En rentrant chez lui, légèrement bourré, l'inconscientisé écrase une vieille qui faisait du slalom dans son fauteuil roulant sur la chaussée. Elle venait de s'enfuir de son hospice, où économies budgétaires obligent, on avait sucré les animations, bourré les vieux de médicaments car du coup, ils étaient intenables, elle crachait toujours ses pilules sous son lit, et ce jour là, profitant d'un moment d'inattention de la séniculture, occupée à faire un sudoku, elle avait filé… Pauvre petite vieille, fait l'inconscientisé, en poussant le corps menu dans le caniveau où une eau, potable, coule tout le long du jour. Je donnerai aux Petits frères des Pauvres, tiens… Il se rassure, avant que de repartir, en évitant de peu la tente d'un SDF plantée stupidement sur le trottoir sur lequel il est monté pour faire son demi-tour.
 
Arrivé chez lui, il jette les 15 prospectus publicitaires trouvés dans sa boîte aux lettres et enfourche l'ascenseur. Il file direct sur son ordinateur, resté ouvert car la jeune Gabonaise en profite pour téléphoner au Gabon grâce à la free box, et il se rend direct sur duculpeuchère.com, ce soir, il niquera, qu'on se le dise !
 
Il attend la call girl, en avalant un Picard prélevé dans son énorme congélateur, 1658888 watts (quelque chose comme ça) tout en suivant l'actualité à la télé, Journal Tragédique de 20 H 00 car l'inconscientisé aime savoir ce qui se passe dans le Monde, il n'est pas indifférent et insensible à ce qui se passe chez lui, sur Terre, il vibre aux décibels et aux pixels des catastrophes mondiales.
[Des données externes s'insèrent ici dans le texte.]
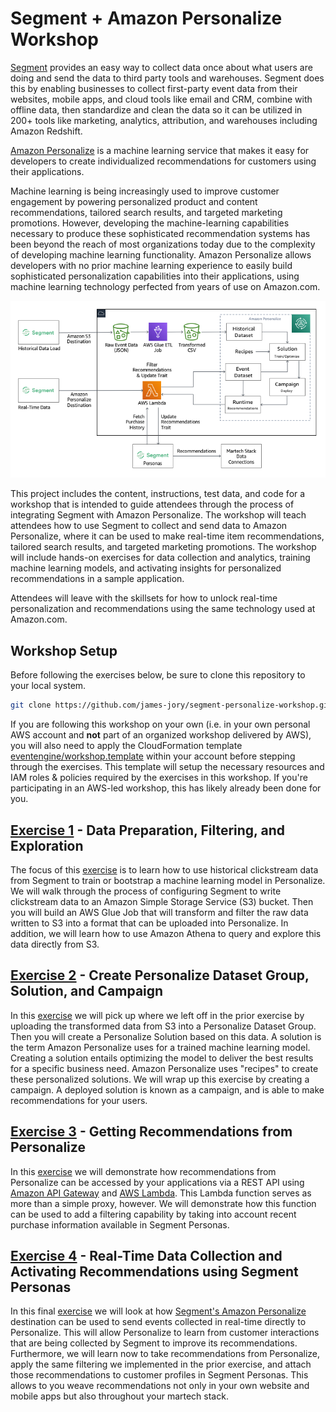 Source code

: # Segment + Amazon Personalize Workshop

[Segment](http://segment.com) provides an easy way to collect data once about what users are doing and send the data to third party tools and warehouses. Segment does this by enabling businesses to collect first-party event data from their websites, mobile apps, and cloud tools like email and CRM, combine with offline data, then standardize and clean the data so it can be utilized in 200+ tools like marketing, analytics, attribution, and warehouses including Amazon Redshift.

[Amazon Personalize](https://aws.amazon.com/personalize/) is a machine learning service that makes it easy for developers to create individualized recommendations for customers using their applications.

Machine learning is being increasingly used to improve customer engagement by powering personalized product and content recommendations, tailored search results, and targeted marketing promotions. However, developing the machine-learning capabilities necessary to produce these sophisticated recommendation systems has been beyond the reach of most organizations today due to the complexity of developing machine learning functionality. Amazon Personalize allows developers with no prior machine learning experience to easily build sophisticated personalization capabilities into their applications, using machine learning technology perfected from years of use on Amazon.com.

![Segment + Amazon Personalize Architecture](images/SegmentPersonalizeArchitecture.png)

This project includes the content, instructions, test data, and code for a workshop that is intended to guide attendees through the process of integrating Segment with Amazon Personalize. The workshop will teach attendees how to use Segment to collect and send data to Amazon Personalize, where it can be used to make real-time item recommendations, tailored search results, and targeted marketing promotions. The workshop will include hands-on exercises for data collection and analytics, training machine learning models, and activating insights for personalized recommendations in a sample application.

Attendees will leave with the skillsets for how to unlock real-time personalization and recommendations using the same technology used at Amazon.com.

## Workshop Setup

Before following the exercises below, be sure to clone this repository to your local system.

```bash
git clone https://github.com/james-jory/segment-personalize-workshop.git
```

If you are following this workshop on your own (i.e. in your own personal AWS account and **not** part of an organized workshop delivered by AWS), you will also need to apply the CloudFormation template [eventengine/workshop.template](eventengine/workshop.template) within your account before stepping through the exercises. This template will setup the necessary resources and IAM roles & policies required by the exercises in this workshop. If you're participating in an AWS-led workshop, this has likely already been done for you.

## [Exercise 1](exercise1/) - Data Preparation, Filtering, and Exploration

The focus of this [exercise](exercise1/) is to learn how to use historical clickstream data from Segment to train or bootstrap a machine learning model in Personalize. We will walk through the process of configuring Segment to write clickstream data to an Amazon Simple Storage Service (S3) bucket. Then you will build an AWS Glue Job that will transform and filter the raw data written to S3 into a format that can be uploaded into Personalize. In addition, we will learn how to use Amazon Athena to query and explore this data directly from S3.

## [Exercise 2](exercise2/) - Create Personalize Dataset Group, Solution, and Campaign

In this [exercise](exercise2/) we will pick up where we left off in the prior exercise by uploading the transformed data from S3 into a Personalize Dataset Group. Then you will create a Personalize Solution based on this data. A solution is the term Amazon Personalize uses for a trained machine learning model. Creating a solution entails optimizing the model to deliver the best results for a specific business need. Amazon Personalize uses "recipes" to create these personalized solutions. We will wrap up this exercise by creating a campaign. A deployed solution is known as a campaign, and is able to make recommendations for your users.

## [Exercise 3](exercise3/) - Getting Recommendations from Personalize

In this [exercise](exercise3/) we will demonstrate how recommendations from Personalize can be accessed by your applications via a REST API using [Amazon API Gateway](https://aws.amazon.com/api-gateway/) and [AWS Lambda](https://aws.amazon.com/lambda/). This Lambda function serves as more than a simple proxy, however. We will demonstrate how this function can be used to add a filtering capability by taking into account recent purchase information available in Segment Personas.

## [Exercise 4](exercise4/) - Real-Time Data Collection and Activating Recommendations using Segment Personas

In this final [exercise](exercise4/) we will look at how [Segment's Amazon Personalize](https://segment.com/docs/destinations/amazon-personalize/) destination can be used to send events collected in real-time directly to Personalize. This will allow Personalize to learn from customer interactions that are being collected by Segment to improve its recommendations. Furthermore, we will learn now to take recommendations from Personalize, apply the same filtering we implemented in the prior exercise, and attach those recommendations to customer profiles in Segment Personas. This allows to you weave recommendations not only in your own website and mobile apps but also throughout your martech stack. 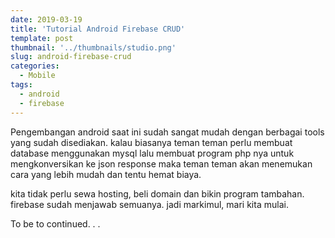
 ```yaml
---
date: 2019-03-19
title: 'Tutorial Android Firebase CRUD'
template: post
thumbnail: '../thumbnails/studio.png'
slug: android-firebase-crud
categories:
  - Mobile
tags:
  - android
  - firebase
---
```


Pengembangan android saat ini sudah sangat mudah dengan berbagai tools yang sudah disediakan. kalau biasanya teman teman perlu membuat database menggunakan mysql lalu membuat program php nya untuk mengkonversikan ke json response maka teman teman akan menemukan cara yang lebih mudah dan tentu hemat biaya. 

kita tidak perlu sewa hosting, beli domain dan bikin program tambahan. firebase sudah menjawab semuanya. jadi markimul, mari kita mulai. 

To be to continued. . . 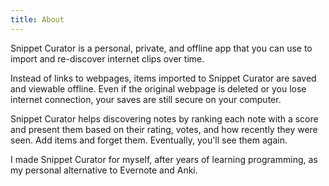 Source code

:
 ```yaml
---
title: About
---
```


Snippet Curator is a personal, private, and offline app that you can use to import and re-discover internet clips over time. 

Instead of links to webpages, items imported to Snippet Curator are saved and viewable offline. Even if the original webpage is deleted or you lose internet connection, your saves are still secure on your computer. 

Snippet Curator helps discovering notes by ranking each note with a score and present them based on their rating, votes, and how recently they were seen. Add items and forget them. Eventually, you'll see them again.

I made Snippet Curator for myself, after years of learning programming, as my personal alternative to Evernote and Anki.  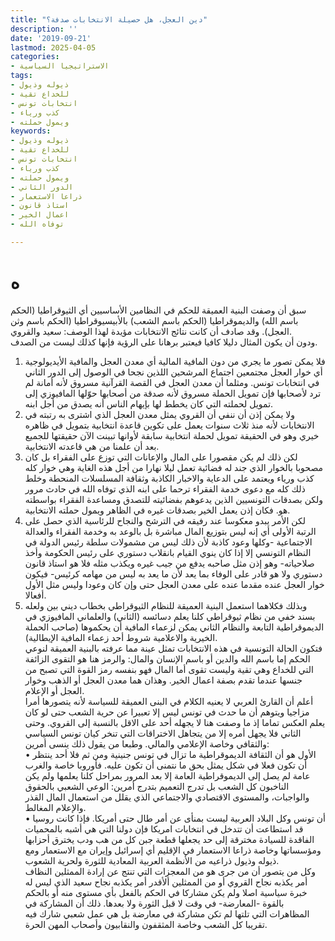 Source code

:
 ```yaml
---
title: "دين العجل، هل حصيلة الانتخابات صدفة؟"
description: ''
date: '2019-09-21'
lastmod: 2025-04-05
categories:
- الاستراتيجيا السياسية
tags:
- ذيوله وذيول
- للخداع تقية
- انتخابات تونس
- كذب ورياء
- ويمول حملته
keywords:
- ذيوله وذيول
- للخداع تقية
- انتخابات تونس
- كذب ورياء
- ويمول حملته
- الدور الثاني
- ذراعا الاستعمار
- استاذ قانون
- اعمال الخير
- توفاه الله

---
```

# **ه**

سبق أن وصفت البنية العميقة للحكم في النظامين الأساسيين أي الثيوقراطيا (الحكم باسم الله) والديموقراطيا (الحكم باسم الشعب) بالأبيسيوقراطيا (الحكم باسم وثن العجل). وقد صادف أن كانت نتائج الانتخابات مؤيدة لهذا الوصف: سعيد والقروي.  
ودون أن يكون المثال دليلا كافيا فيعتبر برهانا على الرؤية فإنها كذلك ليست من الصدف.  
1. فلا يمكن تصور ما يجري من دون المافية المالية أي معدن العجل والمافية الأيديولوجية أي خوار العجل مجتمعين اجتماع المرشحين اللذين نجحا في الوصول إلى الدور الثاني في انتخابات تونس. ومثلما أن معدن العجل في القصة القرآنية مسروق لأنه أمانة لم ترد لأصحابها فإن تمويل الحملة مسروق لأنه صدقة من أصحابها حوّلها المافيوزي إلى تمويل لحملته التي كان يخطط لها بإيهام الناس أنه يصدق من أجل ابنه.  
2. ولا يمكن إذن أن ننفي أن القروي يمثل معدن العجل الذي اشترى به رتبته في الانتخابات لأنه منذ ثلاث سنوات يعمل على تكوين قاعدة انتخابية بتمويل في ظاهره خيري وهو في الحقيقة تمويل لحملة انتخابية سابقة لأوانها تبينت الآن حقيقتها للجميع بعد أن علمنا من هي قاعدته الانتخابية.  
3. لكن ذلك لم يكن مقصورا على المال والإعانات التي توزع على الفقراء بل كان مصحوبا بالخوار الذي جند له فضائية تعمل ليلا نهارا من أجل هذه الغاية وهي خوار كله كذب ورياء ويعتمد على الدعاية والاخبار الكاذبة وثقافة المسلسلات المنحطة وخلط ذلك كله مع دعوى خدمة الفقراء ترحما على ابنه الذي توفاه الله في حادث مرور ولكن بصدقات التونسيين الذين يدعوهم بفضائيته للتصدق ومساعدة الفقراء بواسطته هو. فكان إذن يعمل الخير بصدقات غيره في الظاهر ويمول حملته الانتخابية.  
4. لكن الأمر يبدو معكوسا عند رفيقه في الترشح والنجاح للرئاسية الذي حصل على الرتبة الأولى أي إنه ليس بتوزيع المال مباشرة بل بالوعد به وخدمة الفقراء والعدالة الاجتماعية -وكلها وعود كاذبة لأن ذلك ليس من مشمولات سلطة رئيس الدولة في النظام التونسي إلا إذا كان ينوي القيام بانقلاب دستوري على رئيس الحكومة وأخذ صلاحياته- وهو إذن مثل صاحبه يدفع من جيب غيره ويكذب مثله فلا هو استاذ قانون دستوري ولا هو قادر على الوفاء بما يعد لأن ما يعد به ليس من مهامه كرئيس- فيكون خوار العجل عنده مقدما عنده على معدن العجل حتى وإن كان وعودا وليس مثل الأول أفعالا.  
5. وبذلك فكلاهما استعمل البنية العميقة للنظام الثيوقراطي بخطاب ديني بين ولعله بسند خفي من نظام ثيوقراطي كلنا يعلم دسائسه (الثاني) والعلماني المافيوزي في الديموقراطية التابعة والنظام الثاني يمكن لزعماء المافية أن يحكموها (صاحب الحملة الخيرية والاعلامية شروط أحد زعماء المافية الإيطالية).  
فتكون الحالة التونسية في هذه الانتخابات تمثل عينة مما عرفته بالبنية العميقة لنوعي الحكم إما باسم الله والدين أو باسم الإنسان والمال: والرمز هنا هو التقوى الزائفة التي للخداع وهي تقية وليست تقوى أما المال فهو بنفسه رمز القوة التي تصبح من جنسها عندما تقدم بصفة اعمال الخير. وهذان هما معدن العجل أو الذهب وخوار العجل أو الإعلام.  
أعلم أن القارئ العربي لا يعنيه الكلام في البنى العميقة للسياسة لأنه يتصورها أمرا مزاجيا ويتوهم أن ما حدث في تونس ليس إلا تعبيرا عن حرية الشعب حتى لو كان يعلم العكس تماما إذ ما وصفت هنا لا يجهله أحد على الاقل بالنسبة إلى القروي. وحتى الثاني فلا يجهل أمره إلا من يتجاهل الاختراقات التي تنخر كيان تونس السياسي والثقافي وخاصة الإعلامي والمالي. وطبعا من يقول ذلك ينسى أمرين:  
• الأول هو أن الثقافة الديموقراطية ما تزال في تونس جنينية ومن ثم فلا أحد ينتظر أن تكون فعلا في شكل يمثل بحق ما نتمنى أن تكون عليه. فأوروبا خاصة والغرب عامة لم يصل إلى الديموقراطية العامة إلا بعد المرور بمراحل كلنا يعلمها ولم يكن الناخبون كل الشعب بل تدرج التعميم بتدرج أمرين: الوعي الشعبي بالحقوق والواجبات، والمستوى الاقتصادي والاجتماعي الذي يقلل من استعمال المال القذر والإعلام المغالط.  
• أن تونس وكل البلاد العربية ليست بمنأى عن أمر طال حتى أمريكا. فإذا كانت روسيا قد استطاعت أن تتدخل في انتخابات امريكا فإن دولنا التي هي أشبه بالمحميات الفاقدة للسيادة مخترقة إلى حد يجعلها قطعة جبن كل من هب ودب يخترق أحزابها ومؤسساتها وخاصة ذراعا الاستعمار في الإقليم أي إسرائيل وإيران مع الاستعمار ومع ذيوله وذيول ذراعيه من الأنظمة العربية المعادية للثورة ولحرية الشعوب.  
وكل من يتصور أن من جرى هو من المعجزات التي تنتج عن إرادة الممثلين النظاف أمر يكذبه نجاح القروي أو من الممثلين ألأقدر أمر يكذبه نجاح سعيد الذي ليس له خبرة سياسية اصلا ولم يكن مشاركا في الحكم بالفعل بأي مستوى منه أو بالحكم بالقوة -المعارضة- في وقت لا قبل الثورة ولا بعدها. ذلك أن المشاركة في المظاهرات التي تلتها لم تكن مشاركة في معارضة بل هي عمل شعبي شارك فيه تقريبا كل الشعب وخاصة المثقفون والنقابيون وأصحاب المهن الحرة.

###
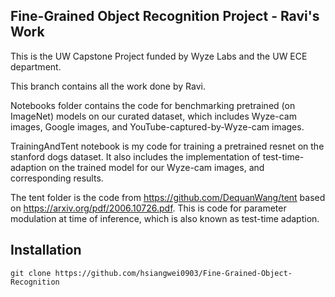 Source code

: ## Fine-Grained Object Recognition Project - Ravi's Work

This is the UW Capstone Project funded by Wyze Labs and the UW ECE department.


This branch contains all the work done by Ravi.


Notebooks folder contains the code for benchmarking pretrained (on ImageNet) models on our curated dataset, which includes Wyze-cam images, Google images, and YouTube-captured-by-Wyze-cam images.


TrainingAndTent notebook is my code for training a pretrained resnet on the stanford dogs dataset. It also includes the implementation of test-time-adaption on the trained model for our Wyze-cam images, and corresponding results.


The tent folder is the code from https://github.com/DequanWang/tent based on https://arxiv.org/pdf/2006.10726.pdf. This is code for parameter modulation at time of inference, which is also known as test-time adaption. 



## Installation
```
git clone https://github.com/hsiangwei0903/Fine-Grained-Object-Recognition

```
Massacres du Darfour, Gaza coupé de tout, blocus, procès en pédophilie… c'est dégueulasse, braille l'inconscientisé en ouvrant la porte à Miranda, 21 printemps, mais qui en fait plutôt seize. Il la prend direct sur la machine à laver à deux tambours alors que la belle proteste, j'aurais bien pris un p'tit Martini… pas le temps, il a payé, elle boira après, les jarretelles de Miranda gisent au sol, avec la culotte petit bateau et le karako de chez Taistoi, l'inconscientisé jouit bruyamment en se disant, ne pas oublier de facturer le préservatif à cette pute, c'est compris dans le prix, tandis que le Journal Tragédique montre des vues de Planète blanche, avec Nicolas Belette qui crie, il faut réagir, il faut réagir…
 
Après avoir payé Miranda, l'inconscientisé se couche, épuisé mais content, l'amour est avant tout un besoin physiologique, grâce aux hormones libérées par l'orgasme, il peut espérer faire son cancer un peu plus tard que la moyenne nationale des cadres supérieurs urbains. Bonne nuit.